▶ _DESCRIPTION OF THE TASK_: From the entries that follow, copy each line containing the word "power".

Collected data:
——————————

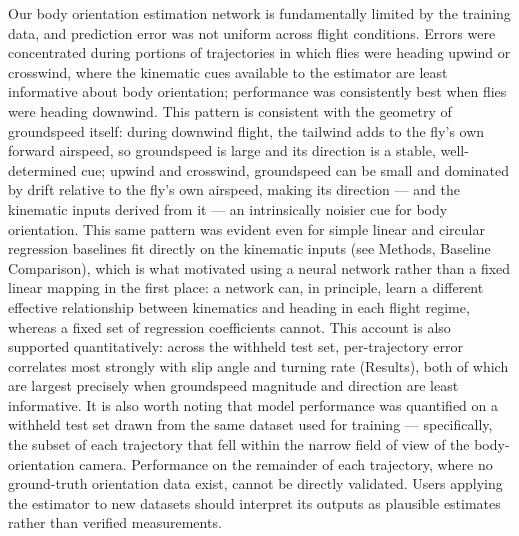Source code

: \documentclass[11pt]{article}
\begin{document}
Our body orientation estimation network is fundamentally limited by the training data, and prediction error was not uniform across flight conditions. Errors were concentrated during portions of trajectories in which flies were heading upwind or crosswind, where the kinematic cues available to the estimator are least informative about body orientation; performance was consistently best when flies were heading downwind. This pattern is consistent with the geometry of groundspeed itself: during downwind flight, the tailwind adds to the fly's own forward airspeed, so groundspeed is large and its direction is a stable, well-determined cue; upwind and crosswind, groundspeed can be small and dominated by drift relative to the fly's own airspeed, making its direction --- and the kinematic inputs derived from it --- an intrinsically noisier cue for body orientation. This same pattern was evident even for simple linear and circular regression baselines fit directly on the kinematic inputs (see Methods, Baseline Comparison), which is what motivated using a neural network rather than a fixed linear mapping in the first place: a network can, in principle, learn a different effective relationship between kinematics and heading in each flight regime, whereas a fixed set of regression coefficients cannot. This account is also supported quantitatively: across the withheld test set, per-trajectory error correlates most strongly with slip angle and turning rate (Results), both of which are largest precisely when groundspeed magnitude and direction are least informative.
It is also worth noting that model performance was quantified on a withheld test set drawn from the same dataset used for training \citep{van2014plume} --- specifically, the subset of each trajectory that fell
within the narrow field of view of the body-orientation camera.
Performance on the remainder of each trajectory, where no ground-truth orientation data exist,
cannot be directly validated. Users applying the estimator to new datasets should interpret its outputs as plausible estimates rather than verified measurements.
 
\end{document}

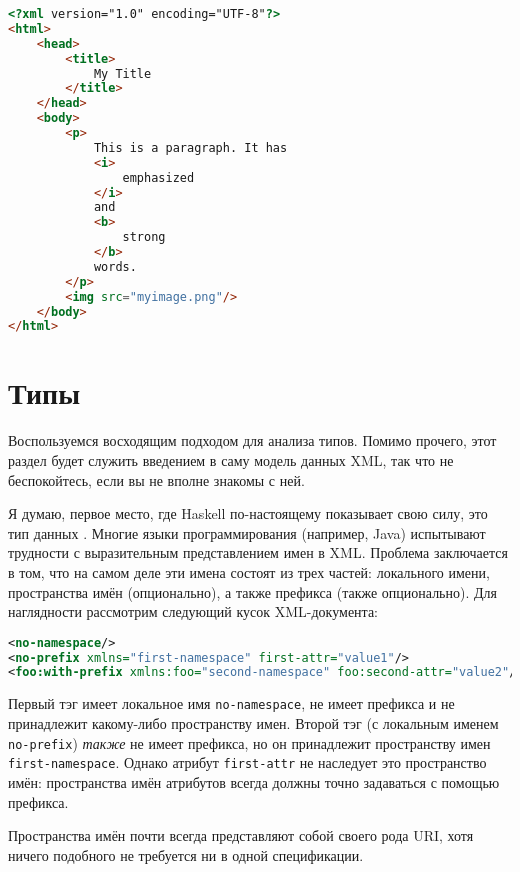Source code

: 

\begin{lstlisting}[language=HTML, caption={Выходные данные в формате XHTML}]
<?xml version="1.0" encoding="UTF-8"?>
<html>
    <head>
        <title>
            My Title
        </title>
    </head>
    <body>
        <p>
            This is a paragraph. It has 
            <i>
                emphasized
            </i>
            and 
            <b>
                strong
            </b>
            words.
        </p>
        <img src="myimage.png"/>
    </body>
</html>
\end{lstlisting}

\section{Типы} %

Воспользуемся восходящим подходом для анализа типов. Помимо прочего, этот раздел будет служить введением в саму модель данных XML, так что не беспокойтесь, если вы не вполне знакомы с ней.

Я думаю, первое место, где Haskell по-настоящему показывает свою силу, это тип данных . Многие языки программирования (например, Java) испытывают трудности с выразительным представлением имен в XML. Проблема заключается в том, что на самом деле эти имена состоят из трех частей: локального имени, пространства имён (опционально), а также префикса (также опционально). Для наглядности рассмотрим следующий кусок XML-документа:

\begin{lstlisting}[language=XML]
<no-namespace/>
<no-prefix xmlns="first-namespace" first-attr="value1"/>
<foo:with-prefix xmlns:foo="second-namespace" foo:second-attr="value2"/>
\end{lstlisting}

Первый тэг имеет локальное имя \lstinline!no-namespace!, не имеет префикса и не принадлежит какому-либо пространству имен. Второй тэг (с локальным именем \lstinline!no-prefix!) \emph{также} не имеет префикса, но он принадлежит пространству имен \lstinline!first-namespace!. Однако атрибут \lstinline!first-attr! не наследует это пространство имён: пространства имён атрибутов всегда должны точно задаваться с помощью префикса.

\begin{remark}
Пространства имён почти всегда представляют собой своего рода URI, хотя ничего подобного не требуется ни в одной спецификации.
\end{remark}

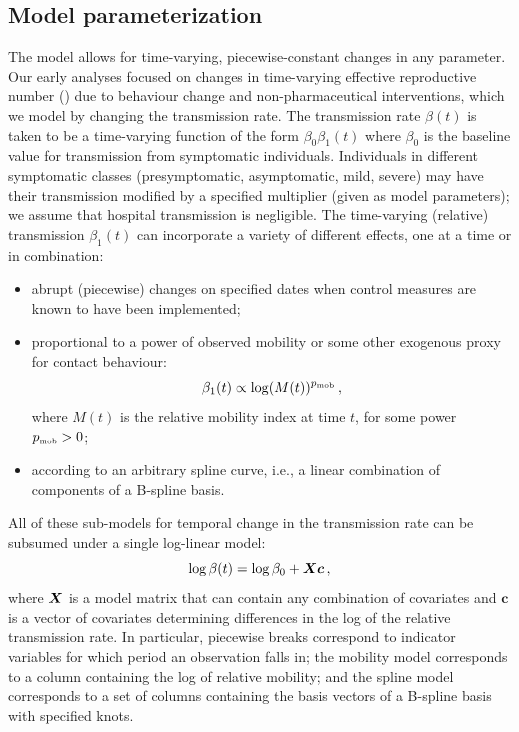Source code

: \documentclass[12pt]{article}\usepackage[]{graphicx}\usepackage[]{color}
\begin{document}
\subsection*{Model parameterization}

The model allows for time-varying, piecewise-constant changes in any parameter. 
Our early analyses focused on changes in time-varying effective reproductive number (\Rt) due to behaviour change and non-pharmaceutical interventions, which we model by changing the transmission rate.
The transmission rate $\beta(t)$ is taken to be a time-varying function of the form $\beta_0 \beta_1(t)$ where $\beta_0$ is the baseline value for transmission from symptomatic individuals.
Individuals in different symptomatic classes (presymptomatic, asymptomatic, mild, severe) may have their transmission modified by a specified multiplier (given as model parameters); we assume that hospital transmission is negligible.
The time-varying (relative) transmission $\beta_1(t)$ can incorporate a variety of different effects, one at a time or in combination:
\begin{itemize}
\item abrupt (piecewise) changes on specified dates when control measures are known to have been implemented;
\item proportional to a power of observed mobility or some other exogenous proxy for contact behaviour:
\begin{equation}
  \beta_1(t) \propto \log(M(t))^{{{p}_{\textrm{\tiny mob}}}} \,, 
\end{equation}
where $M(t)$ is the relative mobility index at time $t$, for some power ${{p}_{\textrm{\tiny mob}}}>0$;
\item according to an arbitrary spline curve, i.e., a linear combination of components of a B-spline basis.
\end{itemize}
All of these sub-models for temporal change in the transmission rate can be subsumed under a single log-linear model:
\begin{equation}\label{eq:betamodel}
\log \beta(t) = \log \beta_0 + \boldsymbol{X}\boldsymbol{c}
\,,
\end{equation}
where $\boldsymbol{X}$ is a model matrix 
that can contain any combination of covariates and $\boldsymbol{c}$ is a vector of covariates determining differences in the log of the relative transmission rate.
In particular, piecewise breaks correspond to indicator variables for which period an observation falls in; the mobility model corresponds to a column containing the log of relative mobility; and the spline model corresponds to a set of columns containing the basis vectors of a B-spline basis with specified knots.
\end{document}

——————————

▶ _RESULT FOR THIS TASK_:
\item proportional to a power of observed mobility or some other exogenous proxy for contact behaviour:
where $M(t)$ is the relative mobility index at time $t$, for some power ${{p}_{\textrm{\tiny mob}}}>0$;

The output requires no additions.